> **Exercise instructions**: Sort through the entries below and pull out lines containing the word "sessionKey".
--- Recorded data Enclosed Below ---
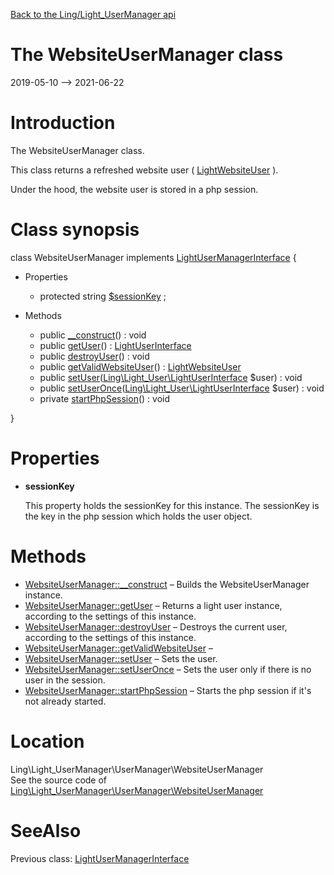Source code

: [Back to the Ling/Light_UserManager api](https://github.com/lingtalfi/Light_UserManager/blob/master/doc/api/Ling/Light_UserManager.md)



The WebsiteUserManager class
================
2019-05-10 --> 2021-06-22






Introduction
============

The WebsiteUserManager class.

This class returns a refreshed website user ( [LightWebsiteUser](https://github.com/lingtalfi/Light_User/blob/master/doc/api/Ling/Light_User/LightWebsiteUser.md) ).

Under the hood, the website user is stored in a php session.



Class synopsis
==============


class <span class="pl-k">WebsiteUserManager</span> implements [LightUserManagerInterface](https://github.com/lingtalfi/Light_UserManager/blob/master/doc/api/Ling/Light_UserManager/UserManager/LightUserManagerInterface.md) {

- Properties
    - protected string [$sessionKey](#property-sessionKey) ;

- Methods
    - public [__construct](https://github.com/lingtalfi/Light_UserManager/blob/master/doc/api/Ling/Light_UserManager/UserManager/WebsiteUserManager/__construct.md)() : void
    - public [getUser](https://github.com/lingtalfi/Light_UserManager/blob/master/doc/api/Ling/Light_UserManager/UserManager/WebsiteUserManager/getUser.md)() : [LightUserInterface](https://github.com/lingtalfi/Light_User/blob/master/doc/api/Ling/Light_User/LightUserInterface.md)
    - public [destroyUser](https://github.com/lingtalfi/Light_UserManager/blob/master/doc/api/Ling/Light_UserManager/UserManager/WebsiteUserManager/destroyUser.md)() : void
    - public [getValidWebsiteUser](https://github.com/lingtalfi/Light_UserManager/blob/master/doc/api/Ling/Light_UserManager/UserManager/WebsiteUserManager/getValidWebsiteUser.md)() : [LightWebsiteUser](https://github.com/lingtalfi/Light_User/blob/master/doc/api/Ling/Light_User/LightWebsiteUser.md)
    - public [setUser](https://github.com/lingtalfi/Light_UserManager/blob/master/doc/api/Ling/Light_UserManager/UserManager/WebsiteUserManager/setUser.md)([Ling\Light_User\LightUserInterface](https://github.com/lingtalfi/Light_User/blob/master/doc/api/Ling/Light_User/LightUserInterface.md) $user) : void
    - public [setUserOnce](https://github.com/lingtalfi/Light_UserManager/blob/master/doc/api/Ling/Light_UserManager/UserManager/WebsiteUserManager/setUserOnce.md)([Ling\Light_User\LightUserInterface](https://github.com/lingtalfi/Light_User/blob/master/doc/api/Ling/Light_User/LightUserInterface.md) $user) : void
    - private [startPhpSession](https://github.com/lingtalfi/Light_UserManager/blob/master/doc/api/Ling/Light_UserManager/UserManager/WebsiteUserManager/startPhpSession.md)() : void

}




Properties
=============

- <span id="property-sessionKey"><b>sessionKey</b></span>

    This property holds the sessionKey for this instance.
    The sessionKey is the key in the php session which holds
    the user object.
    
    



Methods
==============

- [WebsiteUserManager::__construct](https://github.com/lingtalfi/Light_UserManager/blob/master/doc/api/Ling/Light_UserManager/UserManager/WebsiteUserManager/__construct.md) &ndash; Builds the WebsiteUserManager instance.
- [WebsiteUserManager::getUser](https://github.com/lingtalfi/Light_UserManager/blob/master/doc/api/Ling/Light_UserManager/UserManager/WebsiteUserManager/getUser.md) &ndash; Returns a light user instance, according to the settings of this instance.
- [WebsiteUserManager::destroyUser](https://github.com/lingtalfi/Light_UserManager/blob/master/doc/api/Ling/Light_UserManager/UserManager/WebsiteUserManager/destroyUser.md) &ndash; Destroys the current user, according to the settings of this instance.
- [WebsiteUserManager::getValidWebsiteUser](https://github.com/lingtalfi/Light_UserManager/blob/master/doc/api/Ling/Light_UserManager/UserManager/WebsiteUserManager/getValidWebsiteUser.md) &ndash; 
- [WebsiteUserManager::setUser](https://github.com/lingtalfi/Light_UserManager/blob/master/doc/api/Ling/Light_UserManager/UserManager/WebsiteUserManager/setUser.md) &ndash; Sets the user.
- [WebsiteUserManager::setUserOnce](https://github.com/lingtalfi/Light_UserManager/blob/master/doc/api/Ling/Light_UserManager/UserManager/WebsiteUserManager/setUserOnce.md) &ndash; Sets the user only if there is no user in the session.
- [WebsiteUserManager::startPhpSession](https://github.com/lingtalfi/Light_UserManager/blob/master/doc/api/Ling/Light_UserManager/UserManager/WebsiteUserManager/startPhpSession.md) &ndash; Starts the php session if it's not already started.





Location
=============
Ling\Light_UserManager\UserManager\WebsiteUserManager<br>
See the source code of [Ling\Light_UserManager\UserManager\WebsiteUserManager](https://github.com/lingtalfi/Light_UserManager/blob/master/UserManager/WebsiteUserManager.php)



SeeAlso
==============
Previous class: [LightUserManagerInterface](https://github.com/lingtalfi/Light_UserManager/blob/master/doc/api/Ling/Light_UserManager/UserManager/LightUserManagerInterface.md)<br>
--- End of Enclosed Recorded data ---
> **Response**:
    - protected string [$sessionKey](#property-sessionKey) ;
- <span id="property-sessionKey"><b>sessionKey</b></span>
    This property holds the sessionKey for this instance.
    The sessionKey is the key in the php session which holds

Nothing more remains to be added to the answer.